## [TASK DETAILS]
Starting at the top of the entries below, set down each line exactly as written, and stop after the line containing "reduction techniques: \\".

───── RECORD EXCERPTS ─────

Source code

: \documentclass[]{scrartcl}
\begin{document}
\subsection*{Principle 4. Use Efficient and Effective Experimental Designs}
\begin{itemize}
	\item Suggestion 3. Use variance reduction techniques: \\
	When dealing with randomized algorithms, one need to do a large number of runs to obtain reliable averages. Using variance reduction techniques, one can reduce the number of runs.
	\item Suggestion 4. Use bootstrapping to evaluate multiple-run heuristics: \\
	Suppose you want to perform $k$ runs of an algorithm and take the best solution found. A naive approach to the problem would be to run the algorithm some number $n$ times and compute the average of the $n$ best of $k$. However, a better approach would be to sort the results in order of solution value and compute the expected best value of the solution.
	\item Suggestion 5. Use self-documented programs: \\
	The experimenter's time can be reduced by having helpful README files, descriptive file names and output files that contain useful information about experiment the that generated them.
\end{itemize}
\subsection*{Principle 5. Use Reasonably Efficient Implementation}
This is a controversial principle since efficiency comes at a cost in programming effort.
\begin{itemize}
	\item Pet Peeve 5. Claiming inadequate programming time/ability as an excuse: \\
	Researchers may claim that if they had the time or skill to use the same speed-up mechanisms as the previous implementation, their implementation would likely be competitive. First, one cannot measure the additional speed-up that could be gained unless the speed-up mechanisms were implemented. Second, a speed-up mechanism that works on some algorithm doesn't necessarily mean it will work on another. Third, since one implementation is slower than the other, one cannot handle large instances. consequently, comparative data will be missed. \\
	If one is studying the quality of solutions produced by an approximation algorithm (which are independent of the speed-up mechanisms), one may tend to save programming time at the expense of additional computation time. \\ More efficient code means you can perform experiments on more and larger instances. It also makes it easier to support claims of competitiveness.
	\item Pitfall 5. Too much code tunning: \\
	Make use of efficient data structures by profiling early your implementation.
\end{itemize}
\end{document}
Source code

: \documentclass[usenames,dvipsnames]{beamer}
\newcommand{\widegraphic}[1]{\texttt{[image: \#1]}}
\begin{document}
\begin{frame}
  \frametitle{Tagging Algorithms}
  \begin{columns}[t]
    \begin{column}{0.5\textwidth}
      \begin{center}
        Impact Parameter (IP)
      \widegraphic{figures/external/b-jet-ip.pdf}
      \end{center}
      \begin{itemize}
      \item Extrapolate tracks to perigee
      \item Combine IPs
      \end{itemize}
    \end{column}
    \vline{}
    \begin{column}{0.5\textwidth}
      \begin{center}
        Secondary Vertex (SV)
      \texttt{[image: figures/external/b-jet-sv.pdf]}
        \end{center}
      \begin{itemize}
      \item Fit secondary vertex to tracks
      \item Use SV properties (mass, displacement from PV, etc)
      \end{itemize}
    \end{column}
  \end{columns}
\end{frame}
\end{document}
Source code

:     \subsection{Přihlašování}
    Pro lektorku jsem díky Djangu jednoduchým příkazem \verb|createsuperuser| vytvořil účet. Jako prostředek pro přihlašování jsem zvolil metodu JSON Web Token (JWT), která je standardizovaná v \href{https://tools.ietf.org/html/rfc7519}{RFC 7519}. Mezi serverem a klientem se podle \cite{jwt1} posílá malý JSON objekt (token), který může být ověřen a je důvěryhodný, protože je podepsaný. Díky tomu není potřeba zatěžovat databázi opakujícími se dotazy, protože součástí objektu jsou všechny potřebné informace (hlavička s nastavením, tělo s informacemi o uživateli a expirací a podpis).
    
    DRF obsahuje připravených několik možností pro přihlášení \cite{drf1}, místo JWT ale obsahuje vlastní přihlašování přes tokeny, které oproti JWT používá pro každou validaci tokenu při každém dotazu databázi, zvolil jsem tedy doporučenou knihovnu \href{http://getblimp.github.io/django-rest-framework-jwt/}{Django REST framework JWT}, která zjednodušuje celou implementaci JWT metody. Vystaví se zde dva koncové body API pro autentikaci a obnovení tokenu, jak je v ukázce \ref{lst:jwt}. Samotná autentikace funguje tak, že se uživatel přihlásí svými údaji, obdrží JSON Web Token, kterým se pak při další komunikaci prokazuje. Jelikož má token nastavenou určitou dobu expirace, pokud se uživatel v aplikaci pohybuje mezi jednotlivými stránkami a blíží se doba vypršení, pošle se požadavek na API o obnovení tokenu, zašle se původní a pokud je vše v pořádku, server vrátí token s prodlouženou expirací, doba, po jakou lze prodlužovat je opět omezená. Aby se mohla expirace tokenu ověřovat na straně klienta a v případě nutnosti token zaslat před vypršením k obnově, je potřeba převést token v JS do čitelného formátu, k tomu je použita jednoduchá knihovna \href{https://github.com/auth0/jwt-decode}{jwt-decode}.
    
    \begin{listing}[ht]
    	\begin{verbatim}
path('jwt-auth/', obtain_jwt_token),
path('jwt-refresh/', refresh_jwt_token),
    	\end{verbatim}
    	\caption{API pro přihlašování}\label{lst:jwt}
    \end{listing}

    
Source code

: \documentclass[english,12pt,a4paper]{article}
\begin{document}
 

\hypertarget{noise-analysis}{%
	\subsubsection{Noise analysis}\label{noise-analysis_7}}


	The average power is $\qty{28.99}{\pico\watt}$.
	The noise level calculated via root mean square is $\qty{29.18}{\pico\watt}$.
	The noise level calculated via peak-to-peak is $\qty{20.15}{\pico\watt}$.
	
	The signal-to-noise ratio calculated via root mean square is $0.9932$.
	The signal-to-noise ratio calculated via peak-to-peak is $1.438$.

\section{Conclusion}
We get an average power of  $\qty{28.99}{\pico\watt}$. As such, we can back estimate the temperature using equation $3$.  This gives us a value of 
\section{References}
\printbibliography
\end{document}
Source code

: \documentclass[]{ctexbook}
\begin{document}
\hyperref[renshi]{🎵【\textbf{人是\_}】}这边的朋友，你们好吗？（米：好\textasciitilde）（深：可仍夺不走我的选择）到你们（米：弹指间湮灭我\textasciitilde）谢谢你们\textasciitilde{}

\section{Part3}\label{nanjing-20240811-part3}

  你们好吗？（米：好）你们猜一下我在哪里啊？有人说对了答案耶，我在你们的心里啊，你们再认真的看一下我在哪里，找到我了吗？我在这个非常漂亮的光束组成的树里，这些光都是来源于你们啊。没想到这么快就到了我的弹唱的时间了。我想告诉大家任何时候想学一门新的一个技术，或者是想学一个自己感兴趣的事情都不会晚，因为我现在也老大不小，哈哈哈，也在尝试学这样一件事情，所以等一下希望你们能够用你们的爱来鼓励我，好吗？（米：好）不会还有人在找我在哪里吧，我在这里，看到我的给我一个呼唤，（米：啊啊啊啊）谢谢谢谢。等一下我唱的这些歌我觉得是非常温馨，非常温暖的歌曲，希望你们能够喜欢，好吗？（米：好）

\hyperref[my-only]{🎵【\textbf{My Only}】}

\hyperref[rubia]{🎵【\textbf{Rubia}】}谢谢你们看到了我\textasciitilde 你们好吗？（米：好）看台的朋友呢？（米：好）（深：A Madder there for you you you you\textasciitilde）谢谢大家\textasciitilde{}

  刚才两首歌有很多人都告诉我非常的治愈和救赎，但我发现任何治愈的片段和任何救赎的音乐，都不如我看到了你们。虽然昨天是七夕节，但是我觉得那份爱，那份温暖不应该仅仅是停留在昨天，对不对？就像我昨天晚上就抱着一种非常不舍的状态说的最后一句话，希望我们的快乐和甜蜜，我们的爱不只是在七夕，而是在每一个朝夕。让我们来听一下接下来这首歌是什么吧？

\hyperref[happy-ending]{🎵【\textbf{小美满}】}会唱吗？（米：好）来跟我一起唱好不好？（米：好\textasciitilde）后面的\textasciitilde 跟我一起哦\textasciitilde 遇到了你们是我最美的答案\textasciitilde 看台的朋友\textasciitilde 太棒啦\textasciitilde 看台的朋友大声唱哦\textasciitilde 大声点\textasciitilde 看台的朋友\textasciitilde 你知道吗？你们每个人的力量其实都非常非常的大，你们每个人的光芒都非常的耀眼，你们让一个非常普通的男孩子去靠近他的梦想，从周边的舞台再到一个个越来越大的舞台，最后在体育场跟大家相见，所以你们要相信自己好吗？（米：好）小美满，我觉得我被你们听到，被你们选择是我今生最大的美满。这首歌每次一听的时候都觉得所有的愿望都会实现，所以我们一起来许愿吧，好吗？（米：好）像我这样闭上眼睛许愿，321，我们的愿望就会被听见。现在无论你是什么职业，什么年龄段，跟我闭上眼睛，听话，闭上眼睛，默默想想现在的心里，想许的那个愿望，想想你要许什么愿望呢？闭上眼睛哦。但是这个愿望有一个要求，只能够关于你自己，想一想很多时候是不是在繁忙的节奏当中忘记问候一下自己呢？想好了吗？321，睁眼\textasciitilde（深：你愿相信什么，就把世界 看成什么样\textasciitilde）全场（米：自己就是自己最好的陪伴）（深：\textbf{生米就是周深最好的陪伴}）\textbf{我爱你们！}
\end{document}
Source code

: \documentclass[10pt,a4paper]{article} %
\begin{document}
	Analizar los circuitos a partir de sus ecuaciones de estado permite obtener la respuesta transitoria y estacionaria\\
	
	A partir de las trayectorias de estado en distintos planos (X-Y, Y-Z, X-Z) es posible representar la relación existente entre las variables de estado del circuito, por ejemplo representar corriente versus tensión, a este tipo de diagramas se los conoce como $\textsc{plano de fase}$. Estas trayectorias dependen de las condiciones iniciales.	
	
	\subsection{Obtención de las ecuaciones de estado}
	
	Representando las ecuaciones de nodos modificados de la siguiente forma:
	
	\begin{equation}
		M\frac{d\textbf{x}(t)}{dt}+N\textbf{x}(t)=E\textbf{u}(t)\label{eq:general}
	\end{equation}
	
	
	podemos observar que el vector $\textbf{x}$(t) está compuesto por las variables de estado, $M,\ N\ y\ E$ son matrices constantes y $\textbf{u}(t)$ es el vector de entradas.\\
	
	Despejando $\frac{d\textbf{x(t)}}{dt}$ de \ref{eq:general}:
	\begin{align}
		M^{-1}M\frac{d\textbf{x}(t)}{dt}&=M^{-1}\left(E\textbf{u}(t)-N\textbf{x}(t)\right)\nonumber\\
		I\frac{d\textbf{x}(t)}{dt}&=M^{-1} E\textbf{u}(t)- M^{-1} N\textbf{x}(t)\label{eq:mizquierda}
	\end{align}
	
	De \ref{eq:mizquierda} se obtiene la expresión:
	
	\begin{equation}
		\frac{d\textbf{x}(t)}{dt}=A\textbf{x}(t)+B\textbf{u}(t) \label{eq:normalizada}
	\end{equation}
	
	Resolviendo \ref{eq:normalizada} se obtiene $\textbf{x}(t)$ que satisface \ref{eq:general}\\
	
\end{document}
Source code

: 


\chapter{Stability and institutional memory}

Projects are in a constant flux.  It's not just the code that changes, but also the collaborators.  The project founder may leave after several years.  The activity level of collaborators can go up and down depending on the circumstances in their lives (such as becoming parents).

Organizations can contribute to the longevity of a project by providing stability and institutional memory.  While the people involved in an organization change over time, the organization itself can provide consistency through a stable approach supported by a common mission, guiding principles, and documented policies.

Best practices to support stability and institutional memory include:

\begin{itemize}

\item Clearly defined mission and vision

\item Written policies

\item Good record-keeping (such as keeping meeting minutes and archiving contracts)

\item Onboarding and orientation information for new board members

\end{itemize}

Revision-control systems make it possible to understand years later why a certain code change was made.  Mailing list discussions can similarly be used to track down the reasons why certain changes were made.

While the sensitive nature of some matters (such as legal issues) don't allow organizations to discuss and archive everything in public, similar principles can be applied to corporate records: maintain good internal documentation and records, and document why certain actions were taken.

─────

## [ANSWER BOX]
Source code

: \documentclass[]{scrartcl}
\begin{document}
\subsection*{Principle 4. Use Efficient and Effective Experimental Designs}
\begin{itemize}
	\item Suggestion 3. Use variance reduction techniques: \\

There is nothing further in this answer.